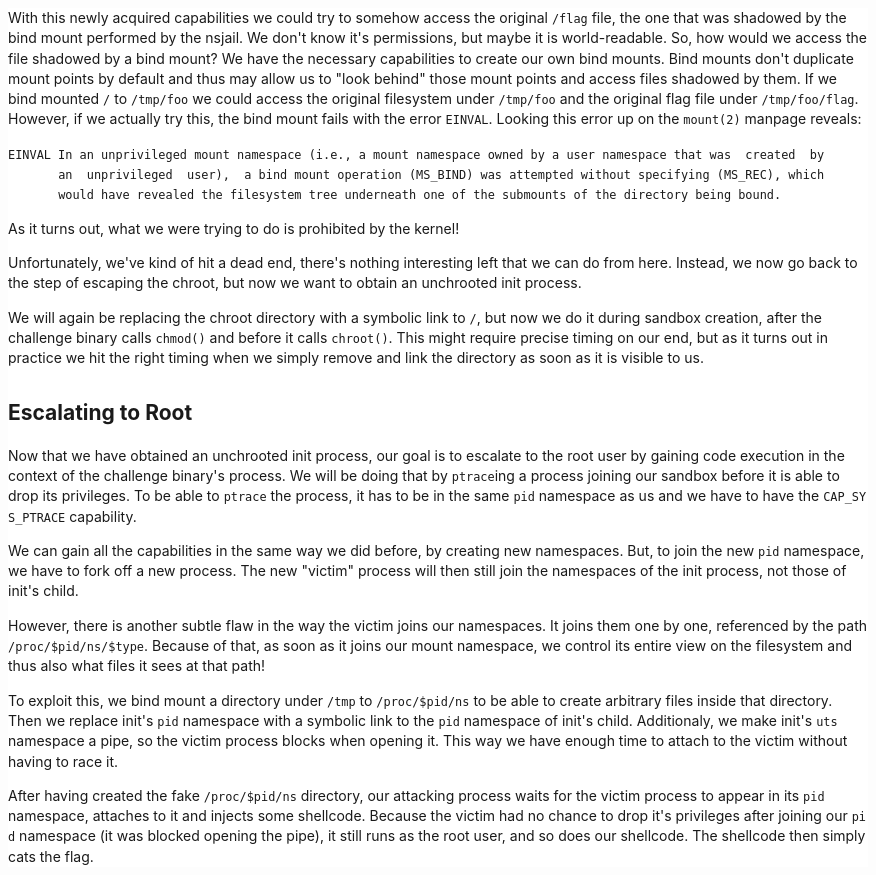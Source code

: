 With this newly acquired capabilities we could try to somehow access the original `/flag` file, the one that was shadowed by the bind mount performed by the nsjail. We don't know it's permissions, but maybe it is world-readable.
So, how would we access the file shadowed by a bind mount? We have the necessary capabilities to create our own bind mounts. Bind mounts don't duplicate mount points by default and thus may allow us to "look behind" those mount points and access files shadowed by them.
If we bind mounted `/` to `/tmp/foo` we could access the original filesystem under `/tmp/foo` and the original flag file under `/tmp/foo/flag`. However, if we actually try this, the bind mount fails with the error `EINVAL`. Looking this error up on the `mount(2)` manpage reveals:

```
EINVAL In an unprivileged mount namespace (i.e., a mount namespace owned by a user namespace that was  created  by
       an  unprivileged  user),  a bind mount operation (MS_BIND) was attempted without specifying (MS_REC), which
       would have revealed the filesystem tree underneath one of the submounts of the directory being bound.
```

As it turns out, what we were trying to do is prohibited by the kernel!

Unfortunately, we've kind of hit a dead end, there's nothing interesting left that we can do from here. Instead, we now go back to the step of escaping the chroot, but now we want to obtain an unchrooted init process.

We will again be replacing the chroot directory with a symbolic link to `/`, but now we do it during sandbox creation, after the challenge binary calls `chmod()` and before it calls `chroot()`.
This might require precise timing on our end, but as it turns out in practice we hit the right timing when we simply remove and link the directory as soon as it is visible to us.

## Escalating to Root

Now that we have obtained an unchrooted init process, our goal is to escalate to the root user by gaining code execution in the context of the challenge binary's process. We will be doing that by `ptrace`ing a process joining our sandbox before it is able to drop its privileges.
To be able to `ptrace` the process, it has to be in the same `pid` namespace as us and we have to have the `CAP_SYS_PTRACE` capability.

We can gain all the capabilities in the same way we did before, by creating new namespaces. But, to join the new `pid` namespace, we have to fork off a new process. The new "victim" process will then still join the namespaces of the init process, not those of init's child.

However, there is another subtle flaw in the way the victim joins our namespaces. It joins them one by one, referenced by the path `/proc/$pid/ns/$type`.
Because of that, as soon as it joins our mount namespace, we control its entire view on the filesystem and thus also what files it sees at that path!

To exploit this, we bind mount a directory under `/tmp` to `/proc/$pid/ns` to be able to create arbitrary files inside that directory. Then we replace init's `pid` namespace with a symbolic link to the `pid` namespace of init's child.
Additionaly, we make init's `uts` namespace a pipe, so the victim process blocks when opening it. This way we have enough time to attach to the victim without having to race it.

After having created the fake `/proc/$pid/ns` directory, our attacking process waits for the victim process to appear in its `pid` namespace, attaches to it and injects some shellcode.
Because the victim had no chance to drop it's privileges after joining our `pid` namespace (it was blocked opening the pipe), it still runs as the root user, and so does our shellcode. The shellcode then simply cats the flag.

■ ■ ■ ■ ■

Repeat only the lines starting at the one that contains "Additionaly, we make" and ending at the last line above, exactly as written.

Additionaly, we make init's `uts` namespace a pipe, so the victim process blocks when opening it. This way we have enough time to attach to the victim without having to race it.

After having created the fake `/proc/$pid/ns` directory, our attacking process waits for the victim process to appear in its `pid` namespace, attaches to it and injects some shellcode.
Because the victim had no chance to drop it's privileges after joining our `pid` namespace (it was blocked opening the pipe), it still runs as the root user, and so does our shellcode. The shellcode then simply cats the flag.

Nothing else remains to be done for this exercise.